| Exercise aim |
Set down exactly, from the records below, the line with "The usual idea" through the line with "and by complement", and nothing else.

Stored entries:
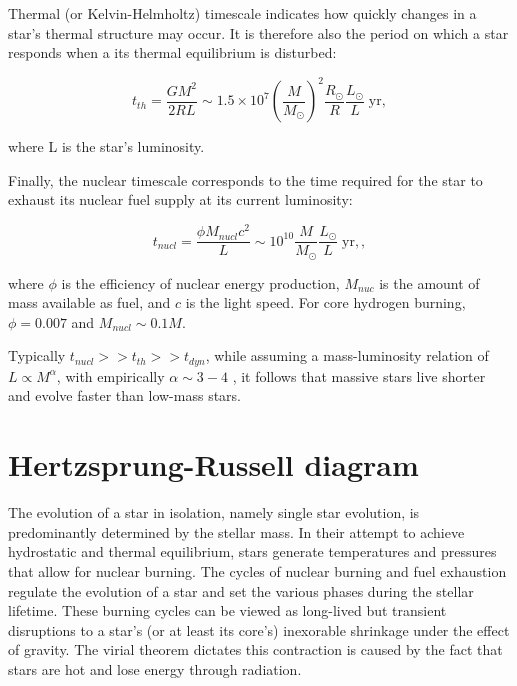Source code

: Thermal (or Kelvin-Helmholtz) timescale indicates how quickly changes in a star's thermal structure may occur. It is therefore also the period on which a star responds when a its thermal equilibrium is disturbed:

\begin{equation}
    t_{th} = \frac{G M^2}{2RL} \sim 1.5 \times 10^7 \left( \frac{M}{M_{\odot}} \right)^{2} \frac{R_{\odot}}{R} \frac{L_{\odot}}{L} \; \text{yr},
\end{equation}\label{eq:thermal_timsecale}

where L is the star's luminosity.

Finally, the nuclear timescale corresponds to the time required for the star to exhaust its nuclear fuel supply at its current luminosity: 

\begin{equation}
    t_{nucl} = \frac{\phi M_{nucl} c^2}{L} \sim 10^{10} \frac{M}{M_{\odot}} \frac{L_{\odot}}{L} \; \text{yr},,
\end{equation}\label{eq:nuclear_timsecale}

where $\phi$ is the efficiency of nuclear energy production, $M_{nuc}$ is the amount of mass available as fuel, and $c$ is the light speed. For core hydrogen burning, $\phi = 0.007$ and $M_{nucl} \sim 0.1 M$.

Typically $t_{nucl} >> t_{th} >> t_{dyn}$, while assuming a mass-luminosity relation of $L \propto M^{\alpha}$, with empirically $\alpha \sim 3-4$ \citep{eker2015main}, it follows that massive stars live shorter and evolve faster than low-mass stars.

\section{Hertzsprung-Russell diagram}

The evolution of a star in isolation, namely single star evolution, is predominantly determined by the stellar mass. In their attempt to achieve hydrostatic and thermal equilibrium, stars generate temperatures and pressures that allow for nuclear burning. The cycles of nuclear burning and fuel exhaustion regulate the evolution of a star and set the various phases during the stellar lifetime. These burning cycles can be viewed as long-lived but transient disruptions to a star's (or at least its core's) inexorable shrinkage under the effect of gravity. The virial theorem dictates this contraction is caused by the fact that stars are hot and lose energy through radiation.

...

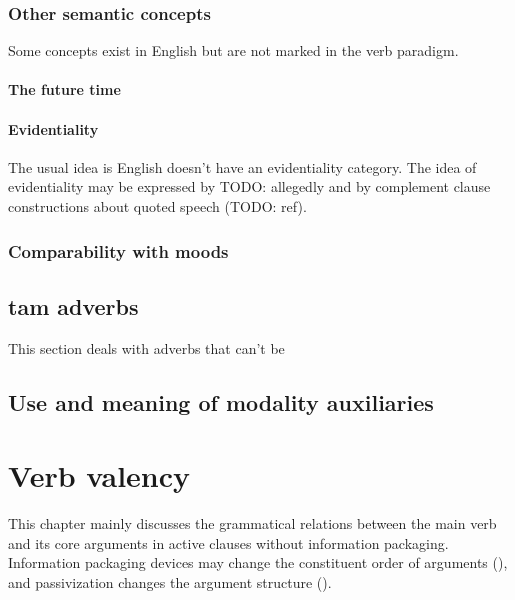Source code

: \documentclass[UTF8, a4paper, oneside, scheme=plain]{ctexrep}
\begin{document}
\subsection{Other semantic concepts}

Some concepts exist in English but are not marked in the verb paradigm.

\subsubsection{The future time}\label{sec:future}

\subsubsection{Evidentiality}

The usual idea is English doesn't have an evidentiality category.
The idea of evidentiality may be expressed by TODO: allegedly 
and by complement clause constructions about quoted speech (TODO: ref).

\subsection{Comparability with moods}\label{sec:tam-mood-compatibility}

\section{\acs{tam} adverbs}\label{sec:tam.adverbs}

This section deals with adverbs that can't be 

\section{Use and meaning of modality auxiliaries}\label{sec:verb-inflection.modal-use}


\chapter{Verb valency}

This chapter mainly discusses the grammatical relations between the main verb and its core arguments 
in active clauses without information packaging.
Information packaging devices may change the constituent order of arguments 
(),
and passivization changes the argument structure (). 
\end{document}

| Result |
The usual idea is English doesn't have an evidentiality category.
The idea of evidentiality may be expressed by TODO: allegedly 
and by complement clause constructions about quoted speech (TODO: ref).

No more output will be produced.